Working on happiness

“My only wish is for her to be happy!” That is usually a good starting point – if it is serious, and not an excuse for doing dumb things. Some practice and self-reflection may be needed to get it right.

From time to time I wish there was some way to transfer happiness. It is not that I particularly want to be less happy, but there are people I consider friends (or nearly so) who occasionally seem quite unhappy. I don’t mean the kind of happiness you can transfer with a smile or a few cheerful words. That would not be enough in these cases. People who are chronically bored, or angry for reasons they either don’t quite know or think they can do nothing about, or who just find life meaningless and humans disappointing.

There are many conditions that fall under the umbrella of “unhappiness”. And there are many of them I can do little about. In the past, I would buy small things to my student friends:  Books, CDs, DVDs, perhaps clothes or stuff for the house. I hoped this would cheer them up, and I guess for a while it did. But now they earn more than I do, many of them, but they are still not happy. What can I do about it now?

The fact is, happiness is one of those things you can’t just transfer, it is like strength or health. If you are strong and someone else is weak, you can give them a helping hand, but you cannot give them your actual strength. At best you can teach them exercises that will make them strong, but chances are they already knew that but for various reasons never did them, or did not benefit as much from them as you.  (And of course, a lot of people give up if they don’t become as strong as you within a month or two.)

The same goes for health:  If you want to make others healthy, you have to encourage them to do their own healthy living. And even then it is not a sure thing. A few people may be born with weak health, and for some of the rest it may already be too late. But it is still the best we can do, set an example with our own healthy living. If any.

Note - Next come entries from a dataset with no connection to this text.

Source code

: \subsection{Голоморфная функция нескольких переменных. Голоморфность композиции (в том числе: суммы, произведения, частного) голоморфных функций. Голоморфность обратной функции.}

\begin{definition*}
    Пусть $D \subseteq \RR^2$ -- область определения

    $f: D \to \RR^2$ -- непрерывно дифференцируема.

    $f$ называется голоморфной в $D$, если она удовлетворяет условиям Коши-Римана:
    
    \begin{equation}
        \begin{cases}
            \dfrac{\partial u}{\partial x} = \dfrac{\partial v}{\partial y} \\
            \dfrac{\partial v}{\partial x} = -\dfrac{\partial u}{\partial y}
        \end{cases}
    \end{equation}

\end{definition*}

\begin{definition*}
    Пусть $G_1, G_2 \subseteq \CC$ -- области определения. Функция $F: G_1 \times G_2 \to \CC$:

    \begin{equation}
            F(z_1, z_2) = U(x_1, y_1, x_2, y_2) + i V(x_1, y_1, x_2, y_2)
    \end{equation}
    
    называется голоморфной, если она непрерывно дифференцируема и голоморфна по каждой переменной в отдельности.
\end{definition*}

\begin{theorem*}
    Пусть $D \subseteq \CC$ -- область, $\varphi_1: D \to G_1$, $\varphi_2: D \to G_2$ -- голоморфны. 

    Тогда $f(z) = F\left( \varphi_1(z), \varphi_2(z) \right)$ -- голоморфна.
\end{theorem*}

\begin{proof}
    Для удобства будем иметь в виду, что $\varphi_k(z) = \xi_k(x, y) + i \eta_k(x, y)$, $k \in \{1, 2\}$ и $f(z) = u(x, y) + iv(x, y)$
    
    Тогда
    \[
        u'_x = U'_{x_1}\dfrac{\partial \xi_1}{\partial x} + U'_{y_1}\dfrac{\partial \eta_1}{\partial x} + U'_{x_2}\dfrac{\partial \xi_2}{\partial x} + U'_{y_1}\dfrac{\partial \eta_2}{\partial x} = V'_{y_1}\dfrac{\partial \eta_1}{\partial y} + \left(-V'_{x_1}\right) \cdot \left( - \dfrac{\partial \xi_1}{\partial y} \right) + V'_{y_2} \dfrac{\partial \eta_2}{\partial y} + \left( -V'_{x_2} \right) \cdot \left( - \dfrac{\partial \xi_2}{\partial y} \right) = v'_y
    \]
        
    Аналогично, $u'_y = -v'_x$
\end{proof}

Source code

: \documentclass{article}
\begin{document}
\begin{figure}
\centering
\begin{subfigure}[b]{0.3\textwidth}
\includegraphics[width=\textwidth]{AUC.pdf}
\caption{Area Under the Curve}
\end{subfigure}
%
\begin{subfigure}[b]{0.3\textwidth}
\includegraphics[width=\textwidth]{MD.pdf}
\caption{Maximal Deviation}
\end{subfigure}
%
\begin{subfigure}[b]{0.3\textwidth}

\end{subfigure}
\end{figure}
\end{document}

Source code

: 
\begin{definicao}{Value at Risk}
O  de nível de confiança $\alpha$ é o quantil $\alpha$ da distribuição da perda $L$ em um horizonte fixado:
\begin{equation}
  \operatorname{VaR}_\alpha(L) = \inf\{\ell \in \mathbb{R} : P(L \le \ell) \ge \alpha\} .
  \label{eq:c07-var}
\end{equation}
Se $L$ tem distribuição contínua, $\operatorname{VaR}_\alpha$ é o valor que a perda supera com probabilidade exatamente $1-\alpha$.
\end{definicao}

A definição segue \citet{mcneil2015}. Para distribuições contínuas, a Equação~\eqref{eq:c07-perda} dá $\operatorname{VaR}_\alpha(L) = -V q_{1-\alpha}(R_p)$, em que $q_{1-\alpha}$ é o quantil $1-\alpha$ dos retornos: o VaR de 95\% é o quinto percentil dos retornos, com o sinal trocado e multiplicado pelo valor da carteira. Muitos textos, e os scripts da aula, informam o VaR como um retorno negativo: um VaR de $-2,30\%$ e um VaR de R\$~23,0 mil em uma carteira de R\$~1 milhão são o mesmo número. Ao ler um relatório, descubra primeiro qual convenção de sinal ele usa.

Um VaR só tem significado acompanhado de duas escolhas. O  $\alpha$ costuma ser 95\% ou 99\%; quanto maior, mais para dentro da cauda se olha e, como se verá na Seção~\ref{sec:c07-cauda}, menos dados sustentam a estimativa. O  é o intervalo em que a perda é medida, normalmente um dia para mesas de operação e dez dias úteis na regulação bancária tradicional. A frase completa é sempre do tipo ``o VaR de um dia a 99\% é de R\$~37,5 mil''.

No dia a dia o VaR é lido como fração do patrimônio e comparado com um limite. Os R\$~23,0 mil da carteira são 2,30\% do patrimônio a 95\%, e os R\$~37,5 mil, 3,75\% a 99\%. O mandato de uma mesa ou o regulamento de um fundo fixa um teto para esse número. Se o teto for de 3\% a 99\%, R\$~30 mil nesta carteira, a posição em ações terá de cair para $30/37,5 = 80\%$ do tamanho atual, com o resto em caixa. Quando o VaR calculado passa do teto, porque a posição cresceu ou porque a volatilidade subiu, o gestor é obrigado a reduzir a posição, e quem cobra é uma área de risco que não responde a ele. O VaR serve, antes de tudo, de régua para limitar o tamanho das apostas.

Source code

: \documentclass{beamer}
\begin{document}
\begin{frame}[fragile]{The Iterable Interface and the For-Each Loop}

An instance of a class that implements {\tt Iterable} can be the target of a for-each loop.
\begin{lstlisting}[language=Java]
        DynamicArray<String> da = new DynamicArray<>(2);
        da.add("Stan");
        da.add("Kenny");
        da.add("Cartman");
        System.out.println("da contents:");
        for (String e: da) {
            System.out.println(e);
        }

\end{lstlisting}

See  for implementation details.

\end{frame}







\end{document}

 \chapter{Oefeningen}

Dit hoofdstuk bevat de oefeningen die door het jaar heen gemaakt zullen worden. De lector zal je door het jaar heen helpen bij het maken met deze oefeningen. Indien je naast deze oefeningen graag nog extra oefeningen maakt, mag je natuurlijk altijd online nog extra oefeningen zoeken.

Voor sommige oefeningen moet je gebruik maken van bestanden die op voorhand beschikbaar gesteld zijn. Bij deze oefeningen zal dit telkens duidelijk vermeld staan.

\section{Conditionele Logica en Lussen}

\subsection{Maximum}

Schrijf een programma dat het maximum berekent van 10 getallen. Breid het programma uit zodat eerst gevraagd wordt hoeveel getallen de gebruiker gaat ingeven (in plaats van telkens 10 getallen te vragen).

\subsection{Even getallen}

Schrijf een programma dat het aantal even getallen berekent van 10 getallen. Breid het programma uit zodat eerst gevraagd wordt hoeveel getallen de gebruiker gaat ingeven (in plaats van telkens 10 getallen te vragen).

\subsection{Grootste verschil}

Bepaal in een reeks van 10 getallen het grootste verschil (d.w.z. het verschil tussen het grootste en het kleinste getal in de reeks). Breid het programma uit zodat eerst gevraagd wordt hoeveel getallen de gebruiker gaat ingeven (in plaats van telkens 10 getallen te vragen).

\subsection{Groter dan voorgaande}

(On that note, I am back to quick walking an hour or more most days again, including this weekend. If a legendary lazy person like me can do it – and I call on my three brothers as witness to my extraordinary laziness – then it is hard to imagine who can not, unless they already have one foot in the grave and the other is amputated. Anyway, walking is not only good for your body but also for your psyche. It reduces stress and gives you time to defragment your brain.)

But basically, happiness is one of those things that work like that. You have to build up your own, because you cannot just take it from another. And that is a fact: You cannot take happiness from another. Obviously you cannot steal it, any happiness you gain from putting others down is sure to fly away faster than a bird on the window sill. But you cannot even receive it. Rumor has it that many people in America think their spouse will make them happy. I am sure there are joys to be had in marriage, but the deep happiness is not something that comes from another. Even if you think so, you are not looking closely enough. Other people may be part of a greater framework that supports your happiness, but the happiness itself must come from within. That is the nature of happiness. It is not something that is done to you.

So in the end, we both have to work on our happiness. There is no way around that.

But would you that, if you could? There are those who feel they should not be happy. Perhaps they have been told so in the past. Or perhaps they have been happy, but then something horrible happened, and they associate the sudden fall into tragedy with the happiness they had before. “If you are never happy, you can never lose your happiness.” And that is true enough, but it is hopeless truth. If you are always sick, you cannot lose your health, but it is better to be healthy even half the time than none of the time, right? It is like that with happiness too.

Unless you are very extraordinary, you will not be able to experience unbroken happiness for the rest of your life. There will be events that lend a tinge of sadness to your life for a while. You will not be ecstatically upbeat, at least, even if you generally wake up grateful each day. But even for an ordinary person, happiness can be built up, and start to take hold, take over more and more of your life. This is definitely the truth. A level of happiness that seemed extraordinary when you were young, may become the norm when you are 50. That is worth a bit of self-reflection and taking responsibility, don’t you think?